Pedro Filipe Soares garantiu que o Bloco “não confunde fiscalização com justicialismo”, numa crítica ao Chega, mas não hesitou em atacar também o Presidente da República, que pediu ao Parlamento a revisão da lei das incompatibilidades. Dizer que há um “emaranhado legal” é “incompreensível” e “não é sério”, além de apontar para “um conjunto de leis já revogadas que não estão em vigor”, sustentou, num ataque semelhante ao feito na semana passada no Twitter.
Em resposta, o deputado socialista Pedro Delgado anuiu, falando numa “mensagem confusa” do PR, que “cita normas já revogadas” e invoca “matérias que em 2019 deixaram de lá estar na lei” e até aspetos que "nada têm a ver com incompatibilidades”.
Na mesma linha do BE, a líder parlamentar comunista, Paula Santos, apontou para a lei em vigor, defendendo que “deve ser cumprida por todos” e que se exigem ao Governo mais esclarecimentos, assim como o “apuramento” destes casos por parte das autoridades competentes. “O PCP sempre defendeu que não pode haver qualquer confusão entre os interesses públicos e privados e pôr fim à promiscuidade entre o poder político e económico”, vincou.
Farpas ao Chega e ao "aproveitamento político" dos casos
Já a deputada do PAN, Inês de Sousa Real, alertou também para a importância de a Entidade para a Transparência sair finalmente do papel e de se rever a lei das incompatibilidades, de forma a responder às dúvidas: "Temos a oportunidade de corrigir a legislação e de dar o exemplo, pois também serve para ajudar a democracia”, frisa.
Rui Tavares, do Livre, considerou, por sua vez, que estes casos de alegadas incompatibilidades "não são sobre a espuma dos dias" e será importante esclarecê-los e evitar situações semelhantes no futuro. “A história deste tema é a luta entre a democracia e o populismo”, realçou, apontando para o aproveitamento político pela extrema-direita.
Um alerta, aliás, que foi feito ao longo de todo o debate.

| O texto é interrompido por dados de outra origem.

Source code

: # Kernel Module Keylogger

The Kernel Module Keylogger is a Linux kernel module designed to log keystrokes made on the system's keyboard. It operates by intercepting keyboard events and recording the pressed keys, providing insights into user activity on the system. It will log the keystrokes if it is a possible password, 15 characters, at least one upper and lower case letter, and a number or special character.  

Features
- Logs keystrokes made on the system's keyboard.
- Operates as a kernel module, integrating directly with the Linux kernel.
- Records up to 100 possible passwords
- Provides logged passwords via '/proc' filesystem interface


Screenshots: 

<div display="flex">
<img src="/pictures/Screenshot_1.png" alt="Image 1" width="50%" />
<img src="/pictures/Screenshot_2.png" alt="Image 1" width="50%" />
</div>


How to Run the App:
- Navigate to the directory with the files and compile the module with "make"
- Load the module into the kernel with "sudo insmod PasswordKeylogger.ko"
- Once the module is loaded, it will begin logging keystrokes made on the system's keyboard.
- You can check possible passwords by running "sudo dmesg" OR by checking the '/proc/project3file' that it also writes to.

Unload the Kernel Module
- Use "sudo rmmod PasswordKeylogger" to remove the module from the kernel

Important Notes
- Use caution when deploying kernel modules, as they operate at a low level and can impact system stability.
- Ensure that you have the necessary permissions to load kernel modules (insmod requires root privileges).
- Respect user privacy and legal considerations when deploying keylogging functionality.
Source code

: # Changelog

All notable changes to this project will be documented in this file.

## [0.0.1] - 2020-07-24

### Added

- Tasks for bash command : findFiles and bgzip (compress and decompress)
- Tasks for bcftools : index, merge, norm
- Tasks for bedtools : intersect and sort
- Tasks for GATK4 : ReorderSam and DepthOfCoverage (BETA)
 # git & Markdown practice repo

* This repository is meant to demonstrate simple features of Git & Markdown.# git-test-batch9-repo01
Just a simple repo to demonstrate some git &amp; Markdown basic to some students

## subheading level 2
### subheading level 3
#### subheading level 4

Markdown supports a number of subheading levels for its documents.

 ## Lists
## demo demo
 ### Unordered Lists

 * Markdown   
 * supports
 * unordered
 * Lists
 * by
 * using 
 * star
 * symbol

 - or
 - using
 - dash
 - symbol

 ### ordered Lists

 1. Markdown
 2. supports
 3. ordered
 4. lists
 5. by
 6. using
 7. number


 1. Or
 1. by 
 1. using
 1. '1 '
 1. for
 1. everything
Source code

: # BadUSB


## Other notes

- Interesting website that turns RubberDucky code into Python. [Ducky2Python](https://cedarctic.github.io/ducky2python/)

Além da ministra Adjunta e dos Assuntos Parlamentares, o deputado Pedro Delgado Alves criticou também a proposta do Chega para alteração à lei das incompatibilidades, acusando-a de responder “estritamente” à agenda política do partido. E assegurou, em resposta ao PSD, que o partido está disponível para “contribuir para a melhoria da legislação”, mas “não à pressa”. “Seria um péssimo serviço”, resumiu.